OPTIMAL practice conditions enhance the benefits of gradually increasing error opportunities on retention of a stepping sequence task.

INTRODUCTION

Physical therapists should implement practice conditions that promote motor skill learning after neurological injury. Errorful and errorless practice conditions are effective for different populations and tasks. Errorful learning provides opportunities for learners to make task-relevant choices. Enhancing learner autonomy through choice opportunities is a key component of the Optimizing Performance through Intrinsic Motivation and Attention for Learning (OPTIMAL) theory of motor learning. The objective of this study was to evaluate the interaction between error opportunity frequency and OPTIMAL (autonomy-supportive) practice conditions during stepping sequence acquisition in a virtual environment.

METHODS

Forty healthy young adults were randomized to autonomy-supportive or autonomy-controlling practice conditions, which differed in instructional language, focus of attention (external vs internal) and positive versus negative nature of verbal and visual feedback. All participants practiced 40 trials of 4, six-step stepping sequences in a random order.

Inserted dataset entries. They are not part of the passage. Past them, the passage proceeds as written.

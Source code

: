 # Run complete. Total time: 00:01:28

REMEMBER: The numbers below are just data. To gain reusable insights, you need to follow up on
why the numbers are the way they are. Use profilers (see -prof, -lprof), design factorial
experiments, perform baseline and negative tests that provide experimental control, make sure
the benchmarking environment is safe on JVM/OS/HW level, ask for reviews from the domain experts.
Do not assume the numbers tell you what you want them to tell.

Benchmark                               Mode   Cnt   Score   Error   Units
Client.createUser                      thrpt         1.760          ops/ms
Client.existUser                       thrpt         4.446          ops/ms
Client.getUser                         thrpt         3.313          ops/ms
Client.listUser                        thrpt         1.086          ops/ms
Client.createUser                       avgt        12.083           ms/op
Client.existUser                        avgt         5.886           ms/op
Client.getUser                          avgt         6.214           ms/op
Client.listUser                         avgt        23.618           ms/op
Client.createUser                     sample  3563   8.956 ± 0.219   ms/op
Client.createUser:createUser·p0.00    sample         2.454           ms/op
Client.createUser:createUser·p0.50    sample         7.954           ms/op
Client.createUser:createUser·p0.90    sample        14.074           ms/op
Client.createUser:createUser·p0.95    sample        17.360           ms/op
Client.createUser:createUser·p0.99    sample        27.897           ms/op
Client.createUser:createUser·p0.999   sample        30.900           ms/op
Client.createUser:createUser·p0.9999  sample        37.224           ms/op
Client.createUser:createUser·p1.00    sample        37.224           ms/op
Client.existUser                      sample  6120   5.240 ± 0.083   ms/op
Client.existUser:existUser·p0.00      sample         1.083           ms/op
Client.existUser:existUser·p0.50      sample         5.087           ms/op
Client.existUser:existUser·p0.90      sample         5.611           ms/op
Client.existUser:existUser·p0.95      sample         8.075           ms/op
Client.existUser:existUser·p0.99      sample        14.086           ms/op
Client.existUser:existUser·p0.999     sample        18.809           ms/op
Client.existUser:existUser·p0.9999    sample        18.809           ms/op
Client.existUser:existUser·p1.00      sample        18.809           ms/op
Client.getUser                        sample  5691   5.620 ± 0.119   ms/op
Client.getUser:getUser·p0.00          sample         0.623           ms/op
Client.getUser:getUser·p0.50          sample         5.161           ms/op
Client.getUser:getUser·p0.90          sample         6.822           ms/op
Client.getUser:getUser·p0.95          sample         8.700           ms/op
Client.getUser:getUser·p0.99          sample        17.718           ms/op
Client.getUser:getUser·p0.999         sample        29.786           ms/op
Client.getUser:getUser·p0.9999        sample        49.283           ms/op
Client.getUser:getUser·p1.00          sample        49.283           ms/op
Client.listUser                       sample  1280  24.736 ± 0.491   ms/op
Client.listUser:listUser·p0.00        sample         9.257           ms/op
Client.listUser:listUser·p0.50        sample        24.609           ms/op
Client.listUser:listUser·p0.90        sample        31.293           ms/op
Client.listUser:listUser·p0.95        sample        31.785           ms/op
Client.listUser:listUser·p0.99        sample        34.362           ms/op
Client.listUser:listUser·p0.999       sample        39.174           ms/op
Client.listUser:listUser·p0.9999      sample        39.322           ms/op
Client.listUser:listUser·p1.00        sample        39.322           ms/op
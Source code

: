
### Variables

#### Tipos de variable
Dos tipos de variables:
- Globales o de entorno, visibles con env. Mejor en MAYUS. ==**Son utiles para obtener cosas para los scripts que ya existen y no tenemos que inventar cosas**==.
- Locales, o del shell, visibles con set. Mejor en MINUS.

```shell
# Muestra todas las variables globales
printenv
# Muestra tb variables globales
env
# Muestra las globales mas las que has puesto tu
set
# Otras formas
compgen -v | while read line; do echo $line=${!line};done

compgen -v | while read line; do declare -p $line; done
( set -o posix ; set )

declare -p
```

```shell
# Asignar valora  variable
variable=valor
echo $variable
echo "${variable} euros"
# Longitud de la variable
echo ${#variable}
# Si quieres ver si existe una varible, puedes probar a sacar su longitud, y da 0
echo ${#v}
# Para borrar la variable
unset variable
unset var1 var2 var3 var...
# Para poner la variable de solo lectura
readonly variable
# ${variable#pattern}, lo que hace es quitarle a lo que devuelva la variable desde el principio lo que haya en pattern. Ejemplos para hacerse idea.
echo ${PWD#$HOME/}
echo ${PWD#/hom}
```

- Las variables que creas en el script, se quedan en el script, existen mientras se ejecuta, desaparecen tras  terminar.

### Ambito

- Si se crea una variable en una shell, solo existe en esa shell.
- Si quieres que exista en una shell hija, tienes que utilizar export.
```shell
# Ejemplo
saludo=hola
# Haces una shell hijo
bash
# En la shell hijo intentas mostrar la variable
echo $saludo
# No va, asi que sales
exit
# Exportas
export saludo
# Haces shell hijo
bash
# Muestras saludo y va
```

Each of the 4 sequences offered different amounts of choice opportunities about the next step via visual cue presentation (4 choices; 1 choice; gradually increasing [1-2-3-4] choices, and gradually decreasing [4-3-2-1] choices). Motivation and engagement were measured by the Intrinsic Motivation Inventory (IMI) and the User Engagement Scale (UES). Participants returned 1-3 days later for retention tests, where learning was measured by time to complete each sequence. No choice cues were offered on retention.

RESULTS

Participants in the autonomy-supportive group outperformed the autonomy-controlling group at retention on all sequences (mean difference 2.88s, p < .005, t[6835] = 3.42). Participants in both groups had the most difficulty acquiring the decreasing choice (4-3-2-1) sequence (p < .001, t[6835] = -4.26) and performed most poorly on the errorful (4 choice) sequence (p < .034, t[6835] = 2.65) at retention. Participants in the autonomy-supportive group performed best at retention on the increasing choice (1-2-3-4) sequence (p < .033, t[6835] = -2.7). Participants in both groups who reported greater attention to the task on the UES Average Focused Attention subscale during acquisition had poorer retention performance, particularly for the decreasing choice (4-3-2-1) sequence (p < .005, t(6835) = 3.39). Participants in the autonomy-supportive group reported significantly higher overall motivation (p = .007, t(38) = 0.728, d = 0.248) on the IMI as compared to the autonomy-controlling group.

CONCLUSION

Individual benefits of errorless learning and autonomy-supportive practice conditions, with an interaction effect for practice that begins errorless but adds increasing error opportunities over time, suggest that participants relied on implicit learning strategies for this full body task and that feedback about successes minimized errors and reduced their potential information-processing benefits. Subsequent work will continue to examine how assigning a positive versus a negative quality to error provision influences the benefits of errorful learning in a variety of tasks.